Well, I broke the record for the longest restriction in Helping Up history (laughs) – it was either HUM or going to jail. So when I first got there I was upset; I didn’t want to be there. But I found Pastor Gary and Mike Rallo interesting. Pastor Gary would make me write the character quality of the week on the board every morning, because of my artistic skills.
I got real close to different guys. Mike is the security guy at the 23 desk, and they put me there for work therapy. We didn’t talk much at first. But he’s a giver, always helping other guys, and I would just observe him. Then we started talking. He trusted me for some reason, and that meant a lot to me. He could tell when I was going through stuff.
What aspect of HUM’s program helped you the most?
For me, I liked the spirituality – reading the Bible, praying, talking, meditating. A lot of times I would slip into the chapel, and sit in the corner where nobody could see me, and just think.
So how has God helped you in the midst of all this mess?
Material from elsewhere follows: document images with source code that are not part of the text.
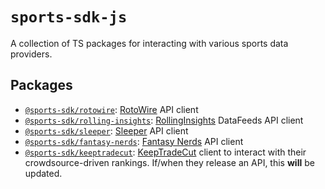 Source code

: # `sports-sdk-js`

A collection of TS packages for interacting with various sports data providers.

## Packages
- [`@sports-sdk/rotowire`](./packages/rotowire): [RotoWire](https://www.rotowire.com/) API client
- [`@sports-sdk/rolling-insights`](./packages/rolling-insights): [RollingInsights](https://rolling-insights.com/rolling-insights-datafeeds/) DataFeeds API client
- [`@sports-sdk/sleeper`](./packages/sleeper): [Sleeper](https://docs.sleeper.com/) API client
- [`@sports-sdk/fantasy-nerds`](./packages/fantasy-nerds): [Fantasy Nerds](https://api.fantasynerds.com/) API client
- [`@sports-sdk/keeptradecut`](./packages/keeptradecut): [KeepTradeCut](https://keeptradecut.com/) client to interact with their crowdsource-driven rankings. If/when they release an API, this **will** be updated.
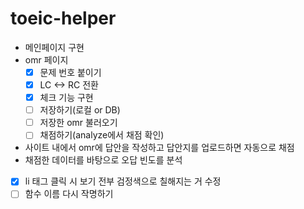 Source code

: # toeic-helper

+ 메인페이지 구현
+ omr 페이지
  - [x] 문제 번호 붙이기 
  - [x] LC <-> RC 전환
  - [x] 체크 기능 구현
  - [ ] 저장하기(로컬 or DB)
  - [ ] 저장한 omr 불러오기
  - [ ] 채점하기(analyze에서 채점 확인)
+ 사이트 내에서 omr에 답안을 작성하고 답안지를 업로드하면 자동으로 채점
+ 채점한 데이터를 바탕으로 오답 빈도를 분석
- [x] li 태그 클릭 시 보기 전부 검정색으로 칠해지는 거 수정
- [ ] 함수 이름 다시 작명하기
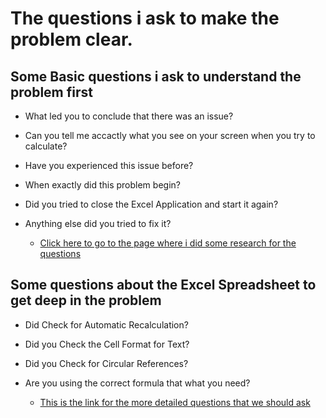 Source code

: # The questions i ask to make the problem clear.

## Some Basic questions i ask to understand the problem first

+ What led you to conclude that there was an issue?
+ Can you tell me accactly what you see on your screen when you try to calculate?
+ Have you experienced this issue before?
+ When exactly did this problem begin?
+ Did you tried to close the Excel Application and start it again?
+ Anything else did you tried to fix it?

  + [Click here to go to the page where i did some research for the questions](https://surveysparrow.com/blog/probing-questions-customer-service/)

## Some questions about the Excel Spreadsheet to get deep in the problem

+ Did Check for Automatic Recalculation?
+ Did you Check the Cell Format for Text?
+ Did you Check for Circular References?
+ Are you using the correct formula that what you need?

  + [This is the link for the more detailed questions that we should ask](https://www.pryor.com/blog/why-is-your-excel-formula-not-calculating/)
He’s helped me in trying to forgive myself, helped me not blame other people for my own screw-ups, helped me be open with other people, to talk with people. A lot of times in my life, I was antisocial. Maybe it was my character or maybe it was due to my drug addiction, I don’t know. But I try to follow what I’ve seen.
Before your sentencing, you were able to meet with your friend Darnell’s family. What was that like?
It was emotional, but it was good. It broke the ice. They were upset at me, which they have every right to be. I can’t be mad at that. For what I did, they were upset, but they were open, and they were forgiving. They hugged me a bunch of times. They told me how it hurt them, how it affected them. I apologized – words can’t express how sorry I am.
Describe your transition from HUM to prison.
Court was nerve-wracking. You pray for the best and expect the worst. I got nine years with five suspended. God works in mysterious ways, and I think he prepared me for that. Nobody wants to go to jail. I don’t care who you are, this place is not for anybody.
It was different from 2014 when I came here; it just felt different. I’m happy. Not to say I’m happy to be here, but I’m cool. I know this is temporary. I don’t know what the Big Man’s plans are for me, but this is part of it. This was like the icing on the cake to set things straight. And I think this is Him testing me too… Is this kid going to turn his back on Me? Is he going to lose his faith? Is he going to give up?
I still pray, frequently. I was reading the Gospel of John this morning. I think my faith in God kept me together. ‘Cause if you knew me then, and if you know me now, you could tell. I’m in the system… and I’m cool. I know it’s temporary. Walking around with a chip on your shoulder is not going to help. At all.
What are your hopes for life after prison?
I’m going to get a job, stay sober. I’m going to continue to do my artwork – paint, draw, hopefully open a t-shirt business. I want to tell people my story – the mistakes, the drug addiction – and see if I can help someone.
What would you want people to take from your story?
Be yourself, be honest. Have faith… because you have to lean on something beyond yourself. If you put yourself first, and you think it’s all about you, then you’re already lost. Stay clean, stay drug-free. I know it’s cliché to say, but it doesn’t lead anywhere but jail or death. God didn’t give you the blessing of life to waste it and to get trashed every day. You weren’t put on this earth for that. I’m happy to wake up every day, open my eyes and breathe.